*** Information supplied Section Begins ***
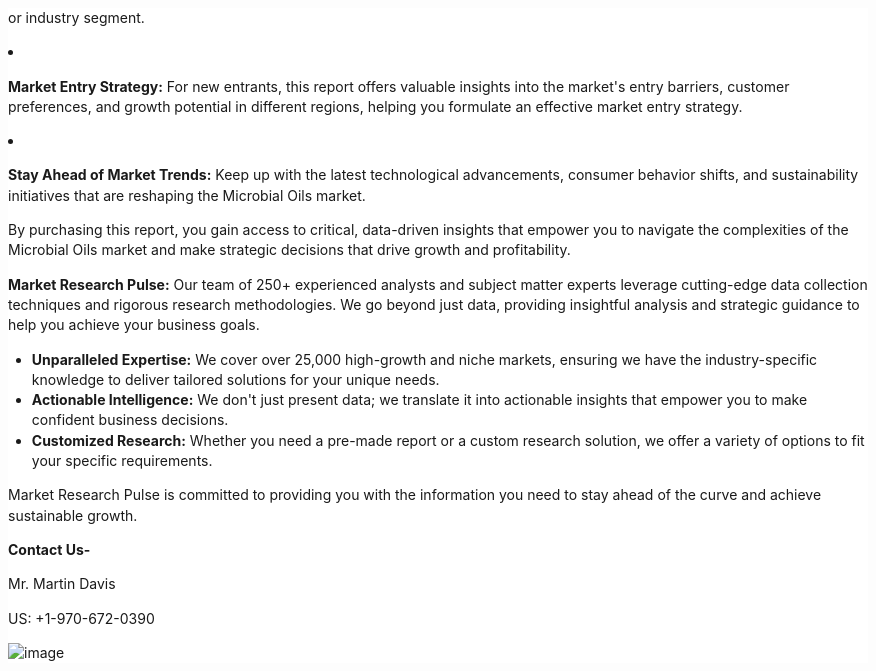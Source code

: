 or industry segment.</p></li><li><p><strong>Market Entry Strategy:</strong> For new entrants, this report offers valuable insights into the market's entry barriers, customer preferences, and growth potential in different regions, helping you formulate an effective market entry strategy.</p></li><li><p><strong>Stay Ahead of Market Trends:</strong> Keep up with the latest technological advancements, consumer behavior shifts, and sustainability initiatives that are reshaping the Microbial Oils market.</p></li></ol><p>By purchasing this report, you gain access to critical, data-driven insights that empower you to navigate the complexities of the Microbial Oils market and make strategic decisions that drive growth and profitability.</p><p><strong>Market Research Pulse:</strong>&nbsp;Our team of 250+ experienced analysts and subject matter experts leverage cutting-edge data collection techniques and rigorous research methodologies. We go beyond just data, providing insightful analysis and strategic guidance to help you achieve your business goals.</p><ul><li><strong>Unparalleled Expertise:</strong>&nbsp;We cover over 25,000 high-growth and niche markets, ensuring we have the industry-specific knowledge to deliver tailored solutions for your unique needs.</li><li><strong>Actionable Intelligence:</strong>&nbsp;We don't just present data; we translate it into actionable insights that empower you to make confident business decisions.</li><li><strong>Customized Research:</strong>&nbsp;Whether you need a pre-made report or a custom research solution, we offer a variety of options to fit your specific requirements.</li></ul><p>Market Research Pulse is committed to providing you with the information you need to stay ahead of the curve and achieve sustainable growth.</p><p><strong>Contact Us-</strong></p><p>Mr. Martin Davis</p><p>US: +1-970-672-0390</p>
![image](https://github.com/user-attachments/assets/1261e770-23a5-4af6-aeba-a3c22b6972eb)
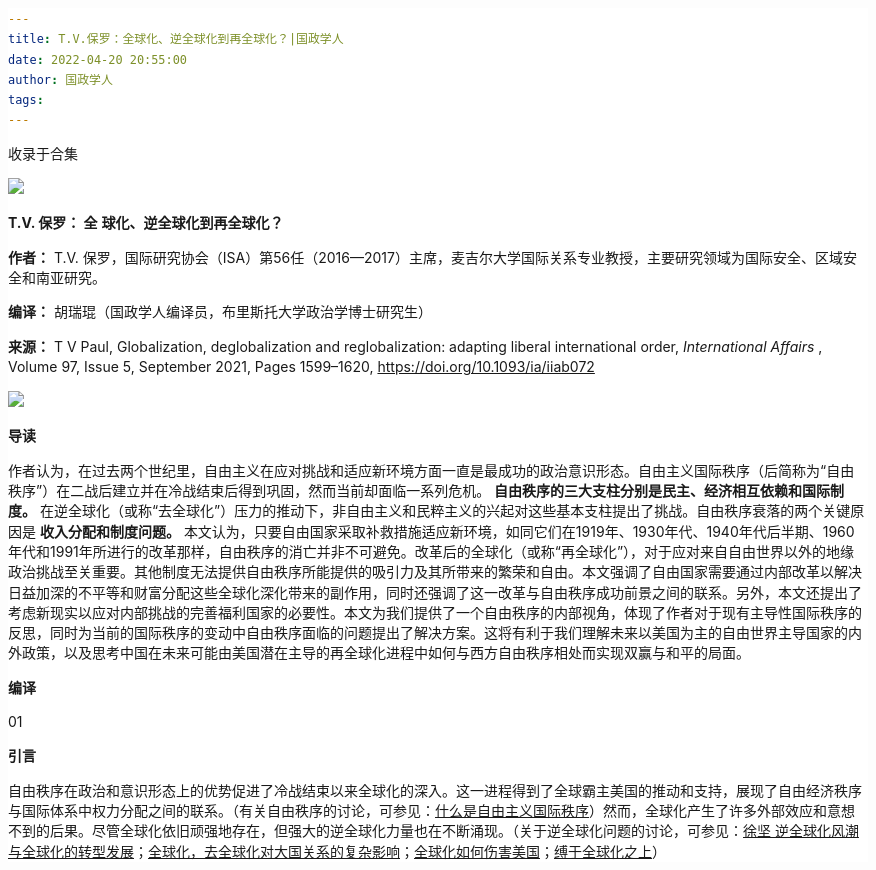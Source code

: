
 ```yaml
---
title: T.V.保罗：全球化、逆全球化到再全球化？|国政学人
date: 2022-04-20 20:55:00
author: 国政学人
tags: 
---
```



收录于合集

![](/images/85/2.gif)

  

**T.V. 保罗： 全** **球化、逆全球化到再全球化？**  

 **作者：** T.V.
保罗，国际研究协会（ISA）第56任（2016—2017）主席，麦吉尔大学国际关系专业教授，主要研究领域为国际安全、区域安全和南亚研究。

 **编译：** 胡瑞琨（国政学人编译员，布里斯托大学政治学博士研究生）

 **来源：** T V Paul, Globalization, deglobalization and reglobalization:
adapting liberal international order, _International Affairs_ , Volume 97,
Issue 5, September 2021, Pages 1599–1620, https://doi.org/10.1093/ia/iiab072

  

![](/images/85/3.png)

  

 **导读**

作者认为，在过去两个世纪里，自由主义在应对挑战和适应新环境方面一直是最成功的政治意识形态。自由主义国际秩序（后简称为“自由秩序”）在二战后建立并在冷战结束后得到巩固，然而当前却面临一系列危机。
**自由秩序的三大支柱分别是民主、经济相互依赖和国际制度。**
在逆全球化（或称“去全球化”）压力的推动下，非自由主义和民粹主义的兴起对这些基本支柱提出了挑战。自由秩序衰落的两个关键原因是 **收入分配和制度问题。**
本文认为，只要自由国家采取补救措施适应新环境，如同它们在1919年、1930年代、1940年代后半期、1960年代和1991年所进行的改革那样，自由秩序的消亡并非不可避免。改革后的全球化（或称“再全球化”），对于应对来自自由世界以外的地缘政治挑战至关重要。其他制度无法提供自由秩序所能提供的吸引力及其所带来的繁荣和自由。本文强调了自由国家需要通过内部改革以解决日益加深的不平等和财富分配这些全球化深化带来的副作用，同时还强调了这一改革与自由秩序成功前景之间的联系。另外，本文还提出了考虑新现实以应对内部挑战的完善福利国家的必要性。本文为我们提供了一个自由秩序的内部视角，体现了作者对于现有主导性国际秩序的反思，同时为当前的国际秩序的变动中自由秩序面临的问题提出了解决方案。这将有利于我们理解未来以美国为主的自由世界主导国家的内外政策，以及思考中国在未来可能由美国潜在主导的再全球化进程中如何与西方自由秩序相处而实现双赢与和平的局面。

  

  

 **编译**

  

01

 **引言**

  

自由秩序在政治和意识形态上的优势促进了冷战结束以来全球化的深入。这一进程得到了全球霸主美国的推动和支持，展现了自由经济秩序与国际体系中权力分配之间的联系。（有关自由秩序的讨论，可参见：[什么是自由主义国际秩序](http://mp.weixin.qq.com/s?__biz=MzI3MTYzMzE5Mw==&mid=2247499149&idx=1&sn=b593a60c4391963daf98cacee901e2bd&chksm=eb3c63cbdc4beadd2fd8b081799f4ac939c1915328d17e86d1d65b9fefe43d0b711489104eb0&scene=21#wechat_redirect)）然而，全球化产生了许多外部效应和意想不到的后果。尽管全球化依旧顽强地存在，但强大的逆全球化力量也在不断涌现。（关于逆全球化问题的讨论，可参见：[徐坚
逆全球化风潮与全球化的转型发展](http://mp.weixin.qq.com/s?__biz=MzI3MTYzMzE5Mw==&mid=2247484256&idx=1&sn=857e4ccebd9d2dd1844539f927c474cb&chksm=eb3f9d26dc481430c2a60905fea2e9aca3e60c0b01fb36973435738e54e10c74886a33097796&scene=21#wechat_redirect)；[全球化，去全球化对大国关系的复杂影响](http://mp.weixin.qq.com/s?__biz=MzI3MTYzMzE5Mw==&mid=2247508858&idx=1&sn=d32b771f9b001e8953ef00a4d9d8be8e&chksm=eb3c3d3cdc4bb42a710e136e2cfd018c4223e516af8bb5dca09d17e9929574446ebc1db36e32&scene=21#wechat_redirect)；[全球化如何伤害美国](http://mp.weixin.qq.com/s?__biz=MzI3MTYzMzE5Mw==&mid=2247491049&idx=1&sn=6c2d0cef371f9fd0364135d1f11e5bc9&chksm=eb3f83afdc480ab9a3e373dd5f91da00388cd330eee8483ebe12651a00c9d70642366643b1a6&scene=21#wechat_redirect)；[缚于全球化之上](http://mp.weixin.qq.com/s?__biz=MzI3MTYzMzE5Mw==&mid=2247493411&idx=1&sn=f821cf3220293e20b5fe3617fc465209&chksm=eb3c7965dc4bf073a30e41ae3721a1a98d5a4deafff08a84e9564bb6bd2283ef7f1fc8dc983b&scene=21#wechat_redirect)）
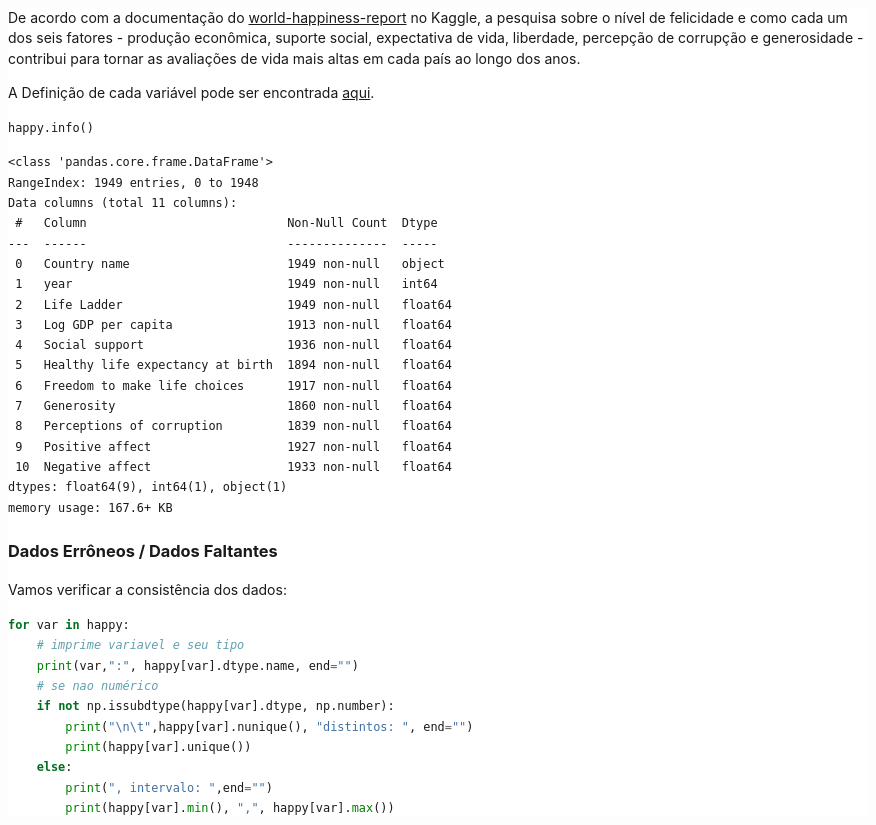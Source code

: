 </table>
</div>



De acordo com a documentação do [world-happiness-report](https://www.kaggle.com/ajaypalsinghlo/world-happiness-report-2021) no Kaggle, a pesquisa sobre o nível de felicidade e como cada um dos seis fatores - produção econômica, suporte social, expectativa de vida, liberdade, percepção de corrupção e generosidade - contribui para tornar as avaliações de vida mais altas em cada país ao longo dos anos.

A Definição de cada variável pode ser encontrada [aqui](https://happiness-report.s3.amazonaws.com/2021/Appendix1WHR2021C2.pdf).


```python
happy.info()
```

    <class 'pandas.core.frame.DataFrame'>
    RangeIndex: 1949 entries, 0 to 1948
    Data columns (total 11 columns):
     #   Column                            Non-Null Count  Dtype  
    ---  ------                            --------------  -----  
     0   Country name                      1949 non-null   object 
     1   year                              1949 non-null   int64  
     2   Life Ladder                       1949 non-null   float64
     3   Log GDP per capita                1913 non-null   float64
     4   Social support                    1936 non-null   float64
     5   Healthy life expectancy at birth  1894 non-null   float64
     6   Freedom to make life choices      1917 non-null   float64
     7   Generosity                        1860 non-null   float64
     8   Perceptions of corruption         1839 non-null   float64
     9   Positive affect                   1927 non-null   float64
     10  Negative affect                   1933 non-null   float64
    dtypes: float64(9), int64(1), object(1)
    memory usage: 167.6+ KB
    

### Dados Errôneos / Dados Faltantes

Vamos verificar a consistência dos dados:


```python
for var in happy:
    # imprime variavel e seu tipo
    print(var,":", happy[var].dtype.name, end="")
    # se nao numérico
    if not np.issubdtype(happy[var].dtype, np.number):
        print("\n\t",happy[var].nunique(), "distintos: ", end="")
        print(happy[var].unique())
    else:
        print(", intervalo: ",end="")
        print(happy[var].min(), ",", happy[var].max())
```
*** Information supplied Section Ends ***
» **Exercise**
Once the line with "dtypes: float64(9), int64(1), object(1)" is located in the data above, repeat it and every later line through the end, exactly.

» **Result**
    dtypes: float64(9), int64(1), object(1)
    memory usage: 167.6+ KB
    

### Dados Errôneos / Dados Faltantes

Vamos verificar a consistência dos dados:


```python
for var in happy:
    # imprime variavel e seu tipo
    print(var,":", happy[var].dtype.name, end="")
    # se nao numérico
    if not np.issubdtype(happy[var].dtype, np.number):
        print("\n\t",happy[var].nunique(), "distintos: ", end="")
        print(happy[var].unique())
    else:
        print(", intervalo: ",end="")
        print(happy[var].min(), ",", happy[var].max())
```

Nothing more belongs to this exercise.